Через два ручья — сразу за Чарынью и километрах в семи от деревни — Виктор Шугин перешел. Оба пугали его стремительностью ледяной воды, хлипкостью переброшенных через нее жердочек. Но Виктор выдрал из ближней изгороди кол, чтобы опираться, и они смирились.
За вторым ручьем потянулся сравнительно сухой участок дороги. Шугин заторопился, стараясь как можно скорее миновать его: по худой дороге можно было идти, ни о чем не думая. Она так выматывала, что для раздумий не оставалось сил. А Шугин не хотел ни о чем задумываться.
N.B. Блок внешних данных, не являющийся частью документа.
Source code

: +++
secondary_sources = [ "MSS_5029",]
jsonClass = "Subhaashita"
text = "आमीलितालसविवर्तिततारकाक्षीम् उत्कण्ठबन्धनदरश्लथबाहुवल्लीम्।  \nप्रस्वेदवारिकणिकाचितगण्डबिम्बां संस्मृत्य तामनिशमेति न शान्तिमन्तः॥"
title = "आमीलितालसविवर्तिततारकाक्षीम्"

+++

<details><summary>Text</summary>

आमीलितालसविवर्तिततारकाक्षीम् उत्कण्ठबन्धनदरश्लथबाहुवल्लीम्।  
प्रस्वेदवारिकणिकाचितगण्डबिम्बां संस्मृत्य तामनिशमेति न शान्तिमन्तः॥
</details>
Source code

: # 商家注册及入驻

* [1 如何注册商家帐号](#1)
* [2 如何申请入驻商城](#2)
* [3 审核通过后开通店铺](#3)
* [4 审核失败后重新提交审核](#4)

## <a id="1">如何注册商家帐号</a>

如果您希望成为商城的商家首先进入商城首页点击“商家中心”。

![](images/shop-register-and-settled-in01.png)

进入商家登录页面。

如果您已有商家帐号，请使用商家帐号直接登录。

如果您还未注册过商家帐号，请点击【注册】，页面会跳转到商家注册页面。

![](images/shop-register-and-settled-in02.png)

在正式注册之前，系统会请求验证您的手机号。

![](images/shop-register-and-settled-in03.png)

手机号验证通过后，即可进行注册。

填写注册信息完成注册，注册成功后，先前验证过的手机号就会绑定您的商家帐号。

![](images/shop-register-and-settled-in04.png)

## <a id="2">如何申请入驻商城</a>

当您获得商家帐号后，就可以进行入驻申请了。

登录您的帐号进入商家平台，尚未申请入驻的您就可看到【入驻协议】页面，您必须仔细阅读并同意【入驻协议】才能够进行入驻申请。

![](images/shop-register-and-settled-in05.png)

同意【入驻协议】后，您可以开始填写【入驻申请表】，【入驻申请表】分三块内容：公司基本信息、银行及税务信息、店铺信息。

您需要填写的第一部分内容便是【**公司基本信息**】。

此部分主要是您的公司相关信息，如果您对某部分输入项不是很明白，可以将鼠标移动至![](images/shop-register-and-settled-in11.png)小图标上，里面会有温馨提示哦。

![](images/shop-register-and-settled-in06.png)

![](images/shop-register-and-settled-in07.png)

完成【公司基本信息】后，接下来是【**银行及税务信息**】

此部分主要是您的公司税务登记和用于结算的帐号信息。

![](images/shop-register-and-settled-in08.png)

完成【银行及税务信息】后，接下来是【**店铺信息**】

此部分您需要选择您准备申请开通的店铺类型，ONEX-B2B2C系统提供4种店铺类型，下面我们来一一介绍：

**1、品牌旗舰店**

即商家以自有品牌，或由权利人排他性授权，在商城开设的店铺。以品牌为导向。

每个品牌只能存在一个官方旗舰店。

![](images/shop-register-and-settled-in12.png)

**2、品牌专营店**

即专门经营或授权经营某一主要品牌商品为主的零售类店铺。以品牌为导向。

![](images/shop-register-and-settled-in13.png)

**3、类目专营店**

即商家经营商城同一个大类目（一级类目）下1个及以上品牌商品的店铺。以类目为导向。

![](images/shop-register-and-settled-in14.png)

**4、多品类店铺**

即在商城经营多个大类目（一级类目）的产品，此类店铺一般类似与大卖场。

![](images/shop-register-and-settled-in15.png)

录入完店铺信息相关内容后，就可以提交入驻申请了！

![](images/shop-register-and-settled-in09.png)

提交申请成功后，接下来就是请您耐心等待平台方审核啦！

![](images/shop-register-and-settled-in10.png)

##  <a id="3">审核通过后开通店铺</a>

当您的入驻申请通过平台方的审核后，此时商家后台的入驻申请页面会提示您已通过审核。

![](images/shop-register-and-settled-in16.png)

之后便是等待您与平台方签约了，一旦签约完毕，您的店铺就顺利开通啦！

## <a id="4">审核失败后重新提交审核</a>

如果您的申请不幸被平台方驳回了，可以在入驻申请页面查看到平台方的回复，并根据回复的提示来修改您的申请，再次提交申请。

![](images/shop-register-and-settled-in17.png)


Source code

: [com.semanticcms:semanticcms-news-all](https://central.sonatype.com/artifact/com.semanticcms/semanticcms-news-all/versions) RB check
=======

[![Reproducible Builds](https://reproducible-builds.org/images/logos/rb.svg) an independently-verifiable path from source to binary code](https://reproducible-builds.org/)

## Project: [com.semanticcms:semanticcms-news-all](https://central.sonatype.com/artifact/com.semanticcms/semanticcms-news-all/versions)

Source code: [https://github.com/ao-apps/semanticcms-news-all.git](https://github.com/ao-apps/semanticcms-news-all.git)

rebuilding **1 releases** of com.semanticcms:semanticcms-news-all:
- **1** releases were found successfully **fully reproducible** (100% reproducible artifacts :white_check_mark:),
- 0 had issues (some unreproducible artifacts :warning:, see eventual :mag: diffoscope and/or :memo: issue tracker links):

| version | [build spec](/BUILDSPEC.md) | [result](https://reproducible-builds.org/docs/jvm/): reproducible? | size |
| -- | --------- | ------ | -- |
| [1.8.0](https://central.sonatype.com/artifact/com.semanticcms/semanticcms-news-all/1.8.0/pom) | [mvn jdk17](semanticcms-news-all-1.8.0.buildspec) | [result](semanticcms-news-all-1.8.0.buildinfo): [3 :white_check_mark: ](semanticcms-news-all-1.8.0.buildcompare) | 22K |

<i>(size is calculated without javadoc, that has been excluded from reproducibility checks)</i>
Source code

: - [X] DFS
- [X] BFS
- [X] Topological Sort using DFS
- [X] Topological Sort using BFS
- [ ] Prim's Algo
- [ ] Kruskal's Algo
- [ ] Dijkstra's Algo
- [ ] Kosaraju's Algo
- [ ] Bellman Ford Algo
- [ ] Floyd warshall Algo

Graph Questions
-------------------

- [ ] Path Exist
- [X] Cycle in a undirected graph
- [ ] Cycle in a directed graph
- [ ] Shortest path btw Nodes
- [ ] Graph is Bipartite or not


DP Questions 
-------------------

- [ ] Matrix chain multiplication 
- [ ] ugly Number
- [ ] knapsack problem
На девятом километре дорогу пересекла Лужня. Утром Виктор легко перебрался через нее. Река не суетилась подобно ручьям, не грозилась, не плевалась пеной. Без спешки, без суеты копила силу, вбирая в себя сотни ручейков и ручьев.
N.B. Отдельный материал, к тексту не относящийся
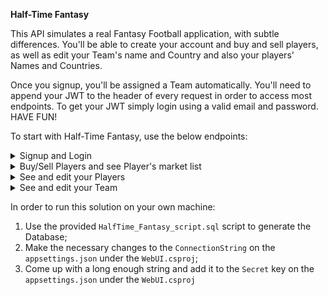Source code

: **Half-Time Fantasy**

This API simulates a real Fantasy Football application, with subtle differences.
You'll be able to create your account and buy and sell players, as well as edit your Team's name and Country and also your players' Names and Countries.

Once you signup, you'll be assigned a Team automatically. You'll need to append your JWT to the header of every request in order to access most endpoints. To get your JWT simply login using a valid email and password. HAVE FUN!

To start with Half-Time Fantasy, use the below endpoints:

<details><summary>Signup and Login</summary>
<details><summary>POST</summary>

**/api/Authentication/register**


Example Value:

        {
            "email": "user@example.com",
            "password": "string"
        }


**/api/Authentication/login**

Example Value:

        {
            "email": "user@example.com",
            "password": "string"
        }
</details>
</details>

<details><summary>Buy/Sell Players and see Player's market list</summary>
<details><summary>GET</summary>

**/api/Market**

No request body
</details>
<details><summary>POST</summary>

**/api/Market/sell**


Example Value:

        {
            "playerId": 0,
            "value": 2147483647
        }


**/api/Market/buy**

Example Value:

        {
            "playerId": 0
        }
</details>
</details>

<details><summary>See and edit your Players</summary>
<details><summary>GET</summary>

**/api/Player/{playerId}**

No request body
</details>
<details><summary>PATCH</summary>

**/api/Player**


Example Value:

        {
            "playerId": 0,
            "firstName": "string",
            "lastName": "string",
            "country": "string"
        }


</details>
</details>

<details><summary>See and edit your Team</summary>
<details><summary>GET</summary>

**/api/Team**

No request body
</details>
<details><summary>PATCH</summary>

**/api/Team**


Example Value:

        {
            "name": "string",
            "country": "string"
        }


</details>
</details>
</details>







In order to run this solution on your own machine:
1. Use the provided `HalfTime_Fantasy_script.sql` script to generate the Database;
2. Make the necessary changes to the `ConnectionString` on the `appsettings.json` under the `WebUI.csproj`;
3. Come up with a long enough string and add it to the `Secret` key on the `appsettings.json` under the `WebUI.csproj`
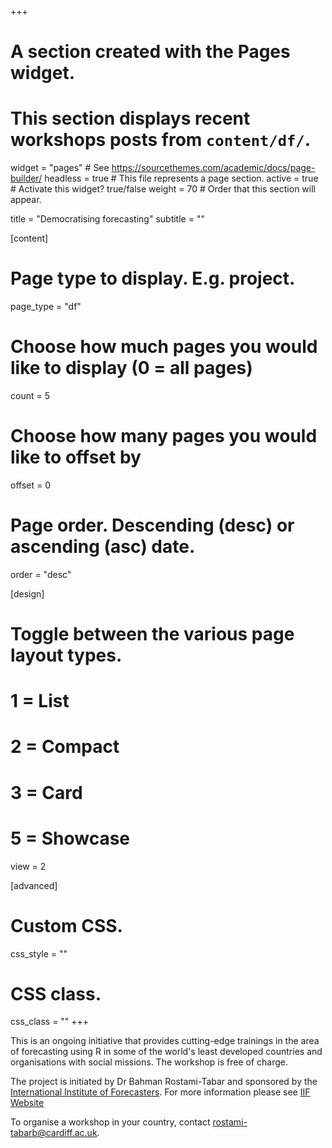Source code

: +++
# A section created with the Pages widget.
# This section displays recent workshops posts from `content/df/`.
widget = "pages"  # See https://sourcethemes.com/academic/docs/page-builder/
headless = true  # This file represents a page section.
active = true  # Activate this widget? true/false
weight = 70  # Order that this section will appear.

title = "Democratising forecasting"
subtitle = ""

[content]
  # Page type to display. E.g. project.
  page_type = "df"

  # Choose how much pages you would like to display (0 = all pages)
  count = 5
  
  # Choose how many pages you would like to offset by
  offset = 0

  # Page order. Descending (desc) or ascending (asc) date.
  order = "desc"
  
[design]

  # Toggle between the various page layout types.
  #   1 = List
  #   2 = Compact
  #   3 = Card
  #   5 = Showcase
  view = 2

  
[advanced]
 # Custom CSS. 
 css_style = ""
 
 # CSS class.
 css_class = ""
+++

This is an ongoing initiative that provides cutting-edge trainings in the area of forecasting using R in some of the world's least developed countries and organisations with social missions. The workshop is free of charge.

The project is initiated by Dr Bahman Rostami-Tabar and sponsored by the [International Institute of Forecasters](https://forecasters.org/). For more information please see [IIF Website](https://forecasters.org/blog/2018/07/10/new-iif-workshop-initiative-democratizing-forecasting/)

To organise a workshop in your country, contact <rostami-tabarb@cardiff.ac.uk>.
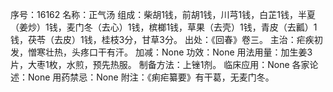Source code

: 序号：16162
名称：正气汤
组成：柴胡1钱，前胡1钱，川芎1钱，白芷1钱，半夏（姜炒）1钱，麦门冬（去心）1钱，槟榔1钱，草果（去壳）1钱，青皮（去瓤）1钱，茯苓（去皮）1钱，桂枝3分，甘草3分。
出处：《回春》卷三。
主治：疟疾初发，憎寒壮热，头疼口干有汗。
加减：None
功效：None
用法用量：加生姜3片，大枣1枚，水煎，预先热服。
制备方法：上锉1剂。
临床应用：None
各家论述：None
用药禁忌：None
附注：《痢疟纂要》有干葛，无麦门冬。
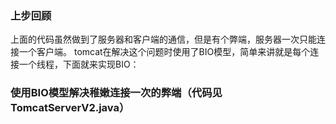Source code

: ### 上步回顾
上面的代码虽然做到了服务器和客户端的通信，但是有个弊端，服务器一次只能连接一个客户端。
tomcat在解决这个问题时使用了BIO模型，简单来讲就是每个连接一个线程，下面就来实现BIO：

### 使用BIO模型解决稚嫩连接一次的弊端（代码见TomcatServerV2.java）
Шугин спустился к воде и закурил. Помахав спичкой, чтобы сбить пламя, посмотрел на противоположный берег. Каких-то полсотни метров отделяло берег от берега. Две забереги, сажени по две шириной. Темный, как бы пропитавшийся водой, но безусловно крепкий еще лед меж ними. За пять или шесть часов льду ничего не сталось, а утром по нему можно было на тракторе ездить.
Забереги, правда, стали чуть-чуть пошире. По крайней мере у того берега, на котором курил Шугин. Концы двух жердей, им же проложенных со льда на берег, теперь купались в воде. Можно протянуть руку и достать их. Подтащить чуть ближе, благо берег пологий, а на льду жерди лежат с запасом. Не страшно и так оставить: подумаешь, сделать пару шагов по затопленным еланям! Сапоги резиновые, воды поверх жердей по колено не будет…
Бросив в воду окурок, Шугин поискал взглядом пень или сухую кочку, но увидел только расколотую ступицу от колеса. Ладно, можно и на ней посидеть. Торопиться ему некуда, почему бы не передохнуть? Путь долгий еще… Черт его знает, какой он длины, этот путь? Где кончится? Чем? Куда он вообще идет, Виктор Шугин? Непонятно!…
Он иронически усмехнулся и полез за новой папиросой. Разминая ее, покосился на колеблемые током воды концы жердей: мост неизвестно куда. Тот еще мост! Как он переходил по нему?
Мысли Шугина улетели к следующей переправе, что под самым Сашковом. Пожалуй, на Вижне забереги пошире! Конечно, шире! И наверное, унесло бревно, выручившее утром. Думать нечего, унесло!
— Распутица, — объяснил он сам себе и выпятил нижнюю губу, словно дразнился.
Дым папиросы отдал жженой бумагой. Шугин отшвырнул окурок, потом попытался плевком потушить его. Поднялся, засунул руки в карманы и, лениво волоча ноги, вернулся к воде. Долго смотрел на колышимые ею жерди. Выковырнув носком сапога округлый камешек, перекатил его, потом движением ноги швырнул в воду. Уже не объясняя, а как бы оправдывая что-то, повторил:
— Распутица…
И, рывком повернувшись, пошел обратно — прочь от реки, навстречу двум мутным тоненьким ручейкам, бегущим по размытым, с рыхлыми краями, колеям. И, странно, чем дальше он уходил, тем тверже, размашистее шагал, хотя выше по косогору размытая дорога не становилась лучше.
КОГДА РАСХОДИТСЯ ТУМАН
1
Мир был беспредельно просторным, взгляд упирался не в четкие, хорошо различимые предметы, а в голубоватую дымку далей. За далями — опять дали, океан зеленых, синеющих к горизонту гребней — сопки. Наверное, они зыбились и текли, как волны реки, но разве что одна вечность могла замечать их зыблемость.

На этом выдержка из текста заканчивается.